En el futbolista profesional, el talento es un don necesario que se debe desarrollar hasta llevarlo a la madurez. Ese estado máximo de rendimiento llega por capacidad individual, por sabiduría futbolística y por una cuota importante de intuición. Uno sabe lo que debe hacer, lo que va a pasar en la jugada, lo que tiene que pasar. La pelota obedece al fútbol que le proponemos jugar. Es un estado similar al de Neo en Matrix, cuando él está peleando contra su enemigo y a la vez registra todos los códigos del sistema. Un acto único, puro y feliz.
El otro don para completar la madurez personal es un compañero. Al menos uno, pero si son varios en el mismo equipo, mejor.

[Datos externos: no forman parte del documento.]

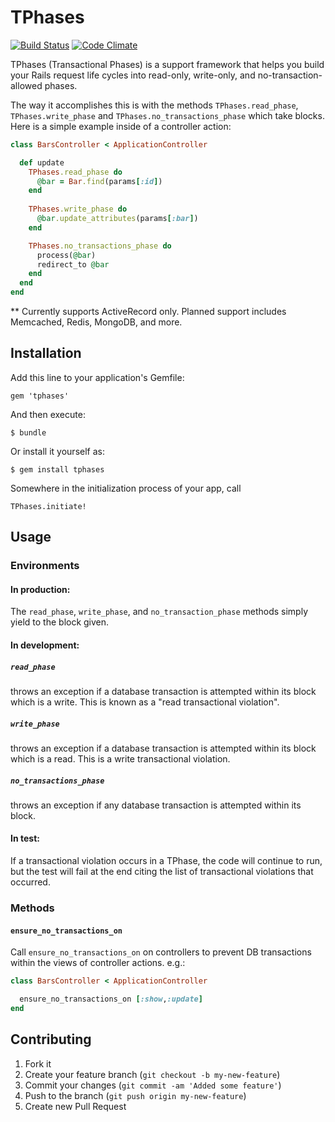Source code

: # TPhases

[![Build Status](https://travis-ci.org/charleseff/tphases.png)](https://travis-ci.org/charleseff/tphases)
[![Code Climate](https://codeclimate.com/badge.png)](https://codeclimate.com/github/charleseff/tphases)

TPhases (Transactional Phases) is a support framework that helps you build your Rails request life cycles into read-only, write-only, and no-transaction-allowed phases.

The way it accomplishes this is with the methods `TPhases.read_phase`, `TPhases.write_phase` and `TPhases.no_transactions_phase` which take blocks.  Here is a simple example inside of a controller action:

```ruby
class BarsController < ApplicationController

  def update
    TPhases.read_phase do
      @bar = Bar.find(params[:id])
    end
    
    TPhases.write_phase do
      @bar.update_attributes(params[:bar])
    end

    TPhases.no_transactions_phase do
      process(@bar)
      redirect_to @bar
    end
  end
end
```

** Currently supports ActiveRecord only.  Planned support includes Memcached, Redis, MongoDB, and more.

## Installation

Add this line to your application's Gemfile:

    gem 'tphases'

And then execute:

    $ bundle

Or install it yourself as:

    $ gem install tphases

Somewhere in the initialization process of your app, call 

    TPhases.initiate!

## Usage

### Environments

#### In production:
The `read_phase`, `write_phase`, and `no_transaction_phase` methods simply yield to the block given.

#### In development:

##### `read_phase`
throws an exception if a database transaction is attempted within its block which is a write.  This is known as a "read transactional violation".

##### `write_phase`
throws an exception if a database transaction is attempted within its block which is a read.  This is a write transactional violation.

##### `no_transactions_phase`
throws an exception if any database transaction is attempted within its block.

#### In test:
If a transactional violation occurs in a TPhase, the code will continue to run, but the test will fail at the end citing the list of transactional violations that occurred.

### Methods

#### `ensure_no_transactions_on`
Call `ensure_no_transactions_on` on controllers to prevent DB transactions within the views of controller actions.  e.g.:

```ruby
class BarsController < ApplicationController

  ensure_no_transactions_on [:show,:update]
end
```


## Contributing

1. Fork it
2. Create your feature branch (`git checkout -b my-new-feature`)
3. Commit your changes (`git commit -am 'Added some feature'`)
4. Push to the branch (`git push origin my-new-feature`)
5. Create new Pull Request
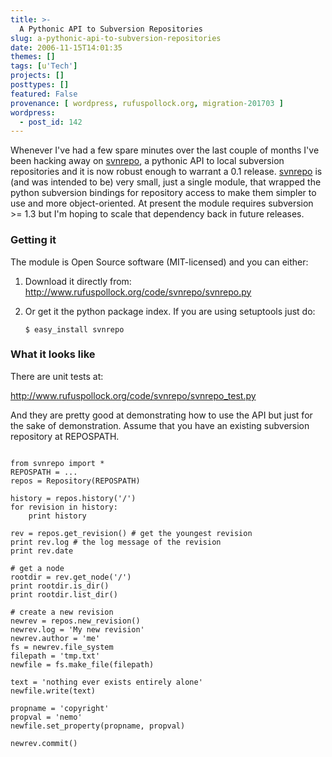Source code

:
 ```yaml
---
title: >-
  A Pythonic API to Subversion Repositories
slug: a-pythonic-api-to-subversion-repositories
date: 2006-11-15T14:01:35
themes: []
tags: [u'Tech']
projects: []
posttypes: []
featured: False
provenance: [ wordpress, rufuspollock.org, migration-201703 ]
wordpress:
  - post_id: 142
---
```


Whenever I've had a few spare minutes over the last couple of months I've been hacking away on [svnrepo][], a pythonic API to local subversion repositories and it is now robust enough to warrant a 0.1 release. [svnrepo][] is (and was intended to be) very small, just a single module, that wrapped the python subversion bindings for repository access to make them simpler to use and more object-oriented. At present the module requires subversion >= 1.3 but I'm hoping to scale that dependency back in future releases.

### Getting it

The module is Open Source software (MIT-licensed) and you can either:

1. Download it directly from: <http://www.rufuspollock.org/code/svnrepo/svnrepo.py>

2. Or get it the python package index. If you are using setuptools just do:

       $ easy_install svnrepo

### What it looks like

There are unit tests at:

<http://www.rufuspollock.org/code/svnrepo/svnrepo_test.py>

And they are pretty good at demonstrating how to use the API but just for the sake of demonstration. Assume that you have an existing subversion repository at REPOSPATH.

<pre><code>
from svnrepo import *
REPOSPATH = ...
repos = Repository(REPOSPATH)

history = repos.history('/')
for revision in history:
    print history

rev = repos.get_revision() # get the youngest revision
print rev.log # the log message of the revision
print rev.date

# get a node
rootdir = rev.get_node('/')
print rootdir.is_dir()
print rootdir.list_dir()

# create a new revision
newrev = repos.new_revision()
newrev.log = 'My new revision'
newrev.author = 'me'
fs = newrev.file_system
filepath = 'tmp.txt'
newfile = fs.make_file(filepath)

text = 'nothing ever exists entirely alone'
newfile.write(text)
        
propname = 'copyright'
propval = 'nemo'
newfile.set_property(propname, propval)
        
newrev.commit()
</code></pre> 

[svnrepo]: http://www.rufuspollock.org/code/svnrepo/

Un aliado que llegue de tierras lejanas o no tanto, con el que adoptamos formas de jugar que quizá nunca hubiéramos sospechado. Entonces ahí nacen las jugadas que nadie puede estudiar. Que a veces se repiten, pero que no se pueden contrarrestar. El secreto está en el tiempo: “fuiste para allá y ya estamos acá”, “te movés para este lado y ya estamos en el otro”. Una y otra vez, vemos el fruto de estas grandes sociedades: emociones, jugadas, alegrías, triunfos, títulos, inspiración.
Salgo de la cabina y voy bajando los escalones del estadio de LAFC. Bouanga acaba de convertir su gol número 99 en el club para ganarle a Atlanta United. Esta gran sociedad de Bouanga y Heung-Min metió 19 goles en un mes y medio para un equipo que ahora, con ellos, tiene pinta de campeón.
Un niño y su madre caminan a mi lado. Vamos por el pasillo hasta la salida. Su mamá lo tiene tomado de la mano derecha para que no se escape a patear una botella de gaseosa que está tirada en el suelo. Con la mano izquierda sostiene un cartel con una pelota y un corazón negro y otro dorado: “Son, thanks for joining us”, “Denis, Can I have your number 99 jersey?”. Levanto la botella y voy hasta el tacho de reciclaje. La compacto, la echo al aire y hago uno, dos, tres jueguitos. En mi mente, la parábola perfecta hacia el agujero del tacho. La pateo. Uh, qué lejos se fue.